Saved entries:
▬▬▬
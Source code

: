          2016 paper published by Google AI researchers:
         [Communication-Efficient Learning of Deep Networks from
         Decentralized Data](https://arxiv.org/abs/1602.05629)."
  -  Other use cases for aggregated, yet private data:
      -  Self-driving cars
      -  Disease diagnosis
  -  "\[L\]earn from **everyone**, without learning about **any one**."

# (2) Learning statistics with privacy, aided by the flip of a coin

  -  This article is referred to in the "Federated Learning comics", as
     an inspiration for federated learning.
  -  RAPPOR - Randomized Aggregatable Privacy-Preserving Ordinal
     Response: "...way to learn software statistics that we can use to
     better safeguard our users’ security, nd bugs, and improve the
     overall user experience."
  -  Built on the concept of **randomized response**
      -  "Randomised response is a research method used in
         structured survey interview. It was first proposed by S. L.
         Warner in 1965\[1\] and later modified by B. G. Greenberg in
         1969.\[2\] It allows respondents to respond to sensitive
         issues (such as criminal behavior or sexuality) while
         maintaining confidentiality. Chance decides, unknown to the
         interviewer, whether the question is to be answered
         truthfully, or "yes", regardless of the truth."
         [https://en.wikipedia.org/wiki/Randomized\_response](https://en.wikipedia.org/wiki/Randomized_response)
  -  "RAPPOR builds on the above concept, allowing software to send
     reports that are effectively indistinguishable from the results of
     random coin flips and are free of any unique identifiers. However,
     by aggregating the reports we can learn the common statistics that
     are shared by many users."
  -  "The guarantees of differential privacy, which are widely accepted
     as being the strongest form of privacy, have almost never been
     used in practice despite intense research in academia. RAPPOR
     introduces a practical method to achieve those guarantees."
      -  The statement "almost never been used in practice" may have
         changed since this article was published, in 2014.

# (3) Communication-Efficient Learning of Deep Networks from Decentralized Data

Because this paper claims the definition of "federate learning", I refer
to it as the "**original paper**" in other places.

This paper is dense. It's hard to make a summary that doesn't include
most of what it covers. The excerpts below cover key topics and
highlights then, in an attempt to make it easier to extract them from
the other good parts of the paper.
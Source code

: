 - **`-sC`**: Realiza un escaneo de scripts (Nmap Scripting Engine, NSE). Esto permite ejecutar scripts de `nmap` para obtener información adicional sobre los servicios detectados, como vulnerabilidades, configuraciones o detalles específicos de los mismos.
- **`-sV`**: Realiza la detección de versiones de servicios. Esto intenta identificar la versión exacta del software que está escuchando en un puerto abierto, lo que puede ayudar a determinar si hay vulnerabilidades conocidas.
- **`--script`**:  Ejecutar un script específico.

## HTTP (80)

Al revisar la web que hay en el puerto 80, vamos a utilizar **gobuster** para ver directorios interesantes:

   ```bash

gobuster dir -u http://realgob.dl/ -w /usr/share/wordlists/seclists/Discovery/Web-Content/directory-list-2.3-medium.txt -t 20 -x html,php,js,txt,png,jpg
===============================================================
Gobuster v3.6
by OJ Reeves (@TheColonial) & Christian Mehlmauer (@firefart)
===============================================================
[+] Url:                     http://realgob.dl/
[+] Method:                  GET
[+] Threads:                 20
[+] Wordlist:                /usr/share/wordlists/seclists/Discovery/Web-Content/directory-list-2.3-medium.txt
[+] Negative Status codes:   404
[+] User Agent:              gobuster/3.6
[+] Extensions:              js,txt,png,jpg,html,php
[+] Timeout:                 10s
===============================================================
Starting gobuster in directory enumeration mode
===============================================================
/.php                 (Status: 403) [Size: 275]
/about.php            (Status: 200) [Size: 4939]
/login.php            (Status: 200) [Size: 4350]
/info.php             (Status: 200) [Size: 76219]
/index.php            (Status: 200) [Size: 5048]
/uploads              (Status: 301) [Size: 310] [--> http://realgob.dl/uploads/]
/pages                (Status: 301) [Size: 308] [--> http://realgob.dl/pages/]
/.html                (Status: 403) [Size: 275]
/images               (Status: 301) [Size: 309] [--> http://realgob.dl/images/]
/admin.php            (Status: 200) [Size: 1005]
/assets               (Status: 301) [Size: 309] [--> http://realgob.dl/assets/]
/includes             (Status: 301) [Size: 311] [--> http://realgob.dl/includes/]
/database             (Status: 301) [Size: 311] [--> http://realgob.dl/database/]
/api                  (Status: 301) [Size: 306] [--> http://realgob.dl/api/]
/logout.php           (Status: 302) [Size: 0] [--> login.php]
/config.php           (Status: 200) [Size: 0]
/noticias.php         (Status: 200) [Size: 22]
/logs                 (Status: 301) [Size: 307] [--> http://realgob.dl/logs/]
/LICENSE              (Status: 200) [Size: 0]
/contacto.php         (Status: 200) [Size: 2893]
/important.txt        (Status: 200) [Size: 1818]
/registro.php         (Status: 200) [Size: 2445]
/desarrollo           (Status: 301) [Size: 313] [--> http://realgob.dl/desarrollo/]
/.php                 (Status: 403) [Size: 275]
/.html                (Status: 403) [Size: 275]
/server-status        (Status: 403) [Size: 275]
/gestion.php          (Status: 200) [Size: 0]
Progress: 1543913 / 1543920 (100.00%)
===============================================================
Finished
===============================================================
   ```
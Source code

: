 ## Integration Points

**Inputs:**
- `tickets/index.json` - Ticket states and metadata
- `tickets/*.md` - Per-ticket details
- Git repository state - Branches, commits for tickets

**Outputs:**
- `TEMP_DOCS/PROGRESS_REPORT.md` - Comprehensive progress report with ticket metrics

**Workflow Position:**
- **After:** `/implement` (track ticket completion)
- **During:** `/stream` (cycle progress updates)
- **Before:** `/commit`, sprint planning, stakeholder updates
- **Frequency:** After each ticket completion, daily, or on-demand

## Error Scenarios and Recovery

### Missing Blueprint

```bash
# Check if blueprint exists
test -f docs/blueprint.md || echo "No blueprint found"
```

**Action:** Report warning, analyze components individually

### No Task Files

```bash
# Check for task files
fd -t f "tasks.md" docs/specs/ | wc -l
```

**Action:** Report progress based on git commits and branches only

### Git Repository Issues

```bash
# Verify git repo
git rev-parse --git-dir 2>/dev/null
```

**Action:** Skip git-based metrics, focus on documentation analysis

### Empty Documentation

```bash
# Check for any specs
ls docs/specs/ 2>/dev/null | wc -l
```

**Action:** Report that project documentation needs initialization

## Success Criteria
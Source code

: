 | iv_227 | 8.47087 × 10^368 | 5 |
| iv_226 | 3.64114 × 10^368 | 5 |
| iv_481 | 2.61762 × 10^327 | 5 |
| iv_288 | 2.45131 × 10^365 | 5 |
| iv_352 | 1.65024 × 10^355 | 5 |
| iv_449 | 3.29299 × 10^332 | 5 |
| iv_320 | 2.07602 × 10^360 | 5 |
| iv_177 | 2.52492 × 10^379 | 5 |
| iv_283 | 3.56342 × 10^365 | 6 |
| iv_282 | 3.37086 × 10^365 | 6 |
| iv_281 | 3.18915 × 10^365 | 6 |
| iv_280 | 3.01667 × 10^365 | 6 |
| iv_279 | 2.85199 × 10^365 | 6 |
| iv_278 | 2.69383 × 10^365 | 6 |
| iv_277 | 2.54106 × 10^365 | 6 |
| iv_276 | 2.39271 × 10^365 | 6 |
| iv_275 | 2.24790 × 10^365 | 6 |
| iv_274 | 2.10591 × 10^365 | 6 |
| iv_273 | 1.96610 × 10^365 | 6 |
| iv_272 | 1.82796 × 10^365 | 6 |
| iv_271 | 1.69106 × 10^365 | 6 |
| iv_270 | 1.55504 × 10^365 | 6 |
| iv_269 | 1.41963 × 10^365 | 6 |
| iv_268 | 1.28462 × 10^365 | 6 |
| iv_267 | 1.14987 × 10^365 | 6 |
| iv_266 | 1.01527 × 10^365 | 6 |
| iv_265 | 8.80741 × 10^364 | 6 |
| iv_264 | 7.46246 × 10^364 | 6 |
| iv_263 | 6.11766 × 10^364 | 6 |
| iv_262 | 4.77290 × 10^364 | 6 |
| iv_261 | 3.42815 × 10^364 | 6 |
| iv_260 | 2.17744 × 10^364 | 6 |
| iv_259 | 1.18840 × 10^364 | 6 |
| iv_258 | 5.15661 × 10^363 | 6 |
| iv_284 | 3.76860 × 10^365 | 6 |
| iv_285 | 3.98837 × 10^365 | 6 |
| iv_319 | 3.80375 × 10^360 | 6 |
▬▬▬
Give back exactly the lines above, from the line containing "## Error Scenarios and Recovery" through the line containing "1.41963 × 10^365 | 6 |", with both end lines and nothing more.

◆ Result for this exercise:
## Error Scenarios and Recovery

### Missing Blueprint

```bash
# Check if blueprint exists
test -f docs/blueprint.md || echo "No blueprint found"
```

**Action:** Report warning, analyze components individually

### No Task Files

```bash
# Check for task files
fd -t f "tasks.md" docs/specs/ | wc -l
```

**Action:** Report progress based on git commits and branches only

### Git Repository Issues

```bash
# Verify git repo
git rev-parse --git-dir 2>/dev/null
```

**Action:** Skip git-based metrics, focus on documentation analysis

### Empty Documentation

```bash
# Check for any specs
ls docs/specs/ 2>/dev/null | wc -l
```

**Action:** Report that project documentation needs initialization

## Success Criteria
Source code

: | iv_227 | 8.47087 × 10^368 | 5 |
| iv_226 | 3.64114 × 10^368 | 5 |
| iv_481 | 2.61762 × 10^327 | 5 |
| iv_288 | 2.45131 × 10^365 | 5 |
| iv_352 | 1.65024 × 10^355 | 5 |
| iv_449 | 3.29299 × 10^332 | 5 |
| iv_320 | 2.07602 × 10^360 | 5 |
| iv_177 | 2.52492 × 10^379 | 5 |
| iv_283 | 3.56342 × 10^365 | 6 |
| iv_282 | 3.37086 × 10^365 | 6 |
| iv_281 | 3.18915 × 10^365 | 6 |
| iv_280 | 3.01667 × 10^365 | 6 |
| iv_279 | 2.85199 × 10^365 | 6 |
| iv_278 | 2.69383 × 10^365 | 6 |
| iv_277 | 2.54106 × 10^365 | 6 |
| iv_276 | 2.39271 × 10^365 | 6 |
| iv_275 | 2.24790 × 10^365 | 6 |
| iv_274 | 2.10591 × 10^365 | 6 |
| iv_273 | 1.96610 × 10^365 | 6 |
| iv_272 | 1.82796 × 10^365 | 6 |
| iv_271 | 1.69106 × 10^365 | 6 |
| iv_270 | 1.55504 × 10^365 | 6 |
| iv_269 | 1.41963 × 10^365 | 6 |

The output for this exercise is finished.